_Task to carry out_:
Give all of the records again precisely, excluding whatever pictures they contain.

_Data supplied_:
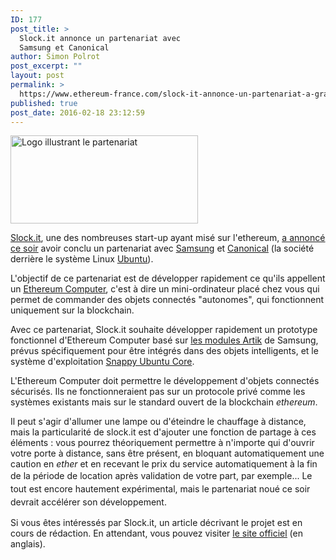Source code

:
 ```yaml
---
ID: 177
post_title: >
  Slock.it annonce un partenariat avec
  Samsung et Canonical
author: Simon Polrot
post_excerpt: ""
layout: post
permalink: >
  https://www.ethereum-france.com/slock-it-annonce-un-partenariat-a-grande-echelle-avec-samsung-et-canonical/
published: true
post_date: 2016-02-18 23:12:59
---
```

<img class="alignright wp-image-178 size-medium" src="http://www.ethereum-france.com/wp-content/uploads/2016/02/Slack.it-partenariat-300x141.png" alt="Logo illustrant le partenariat" width="300" height="141" />

<span style="text-decoration: underline;"><a href="https://slock.it/">Slock.it</a></span>, une des nombreuses start-up ayant misé sur l'ethereum, <span style="text-decoration: underline;"><a href="https://blog.slock.it/slock-it-canonical-and-samsung-to-unveil-blockchain-iot-prototype-at-mwc16-ba8882cb9b2f#.ouddd4psb">a annoncé ce soir</a></span> avoir conclu un partenariat avec <span style="text-decoration: underline;"><a href="http://www.samsung.com/fr/home/">Samsung</a></span> et <span style="text-decoration: underline;"><a href="http://www.canonical.com/">Canonical</a></span> (la société derrière le système Linux <span style="text-decoration: underline;"><a href="https://www.wikiwand.com/fr/Ubuntu">Ubuntu</a></span>).

L'objectif de ce partenariat est de développer rapidement ce qu'ils appellent un <span style="text-decoration: underline;"><a href="https://slock.it/ethereum_computer.html">Ethereum Computer</a></span>, c'est à dire un mini-ordinateur placé chez vous qui permet de commander des objets connectés "autonomes", qui fonctionnent uniquement sur la blockchain.

Avec ce partenariat, Slock.it souhaite développer rapidement un prototype fonctionnel d'Ethereum Computer basé sur <a href="https://www.artik.io/">les modules Artik</a> de Samsung, prévus spécifiquement pour être intégrés dans des objets intelligents, et le système d'exploitation <a href="https://developer.ubuntu.com/en/snappy/">Snappy Ubuntu Core</a>.

L'Ethereum Computer doit permettre le développement d'objets connectés sécurisés. Ils ne fonctionneraient pas sur un protocole privé comme les systèmes existants mais sur le standard ouvert de la blockchain <em>ethereum</em>.

Il peut s'agir d'allumer une lampe ou d'éteindre le chauffage à distance, mais la particularité de slock.it est d'ajouter une fonction de partage à ces éléments : vous pourrez théoriquement permettre à n'importe qui d'ouvrir votre porte à distance, sans être présent, en bloquant automatiquement une caution en <em>ether </em>et en recevant le prix du service automatiquement à la fin de la période de location après validation de votre part, par exemple... <span style="line-height: 1.5;">Le tout est encore hautement expérimental, mais le partenariat noué ce soir devrait accélérer son développement.</span>

Si vous êtes intéressés par Slock.it, un article décrivant le projet est en cours de rédaction. En attendant, vous pouvez visiter <span style="text-decoration: underline;"><a href="https://slock.it" target="_blank">le site officiel</a></span> (en anglais).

_Task answer_:
Source code

:
 ```yaml
---
ID: 177
post_title: >
  Slock.it annonce un partenariat avec
  Samsung et Canonical
author: Simon Polrot
post_excerpt: ""
layout: post
permalink: >
  https://www.ethereum-france.com/slock-it-annonce-un-partenariat-a-grande-echelle-avec-samsung-et-canonical/
published: true
post_date: 2016-02-18 23:12:59
---
```

<img class="alignright wp-image-178 size-medium" src="http://www.ethereum-france.com/wp-content/uploads/2016/02/Slack.it-partenariat-300x141.png" alt="Logo illustrant le partenariat" width="300" height="141" />

<span style="text-decoration: underline;"><a href="https://slock.it/">Slock.it</a></span>, une des nombreuses start-up ayant misé sur l'ethereum, <span style="text-decoration: underline;"><a href="https://blog.slock.it/slock-it-canonical-and-samsung-to-unveil-blockchain-iot-prototype-at-mwc16-ba8882cb9b2f#.ouddd4psb">a annoncé ce soir</a></span> avoir conclu un partenariat avec <span style="text-decoration: underline;"><a href="http://www.samsung.com/fr/home/">Samsung</a></span> et <span style="text-decoration: underline;"><a href="http://www.canonical.com/">Canonical</a></span> (la société derrière le système Linux <span style="text-decoration: underline;"><a href="https://www.wikiwand.com/fr/Ubuntu">Ubuntu</a></span>).

L'objectif de ce partenariat est de développer rapidement ce qu'ils appellent un <span style="text-decoration: underline;"><a href="https://slock.it/ethereum_computer.html">Ethereum Computer</a></span>, c'est à dire un mini-ordinateur placé chez vous qui permet de commander des objets connectés "autonomes", qui fonctionnent uniquement sur la blockchain.

Avec ce partenariat, Slock.it souhaite développer rapidement un prototype fonctionnel d'Ethereum Computer basé sur <a href="https://www.artik.io/">les modules Artik</a> de Samsung, prévus spécifiquement pour être intégrés dans des objets intelligents, et le système d'exploitation <a href="https://developer.ubuntu.com/en/snappy/">Snappy Ubuntu Core</a>.

L'Ethereum Computer doit permettre le développement d'objets connectés sécurisés. Ils ne fonctionneraient pas sur un protocole privé comme les systèmes existants mais sur le standard ouvert de la blockchain <em>ethereum</em>.

Il peut s'agir d'allumer une lampe ou d'éteindre le chauffage à distance, mais la particularité de slock.it est d'ajouter une fonction de partage à ces éléments : vous pourrez théoriquement permettre à n'importe qui d'ouvrir votre porte à distance, sans être présent, en bloquant automatiquement une caution en <em>ether </em>et en recevant le prix du service automatiquement à la fin de la période de location après validation de votre part, par exemple... <span style="line-height: 1.5;">Le tout est encore hautement expérimental, mais le partenariat noué ce soir devrait accélérer son développement.</span>

Si vous êtes intéressés par Slock.it, un article décrivant le projet est en cours de rédaction. En attendant, vous pouvez visiter <span style="text-decoration: underline;"><a href="https://slock.it" target="_blank">le site officiel</a></span> (en anglais).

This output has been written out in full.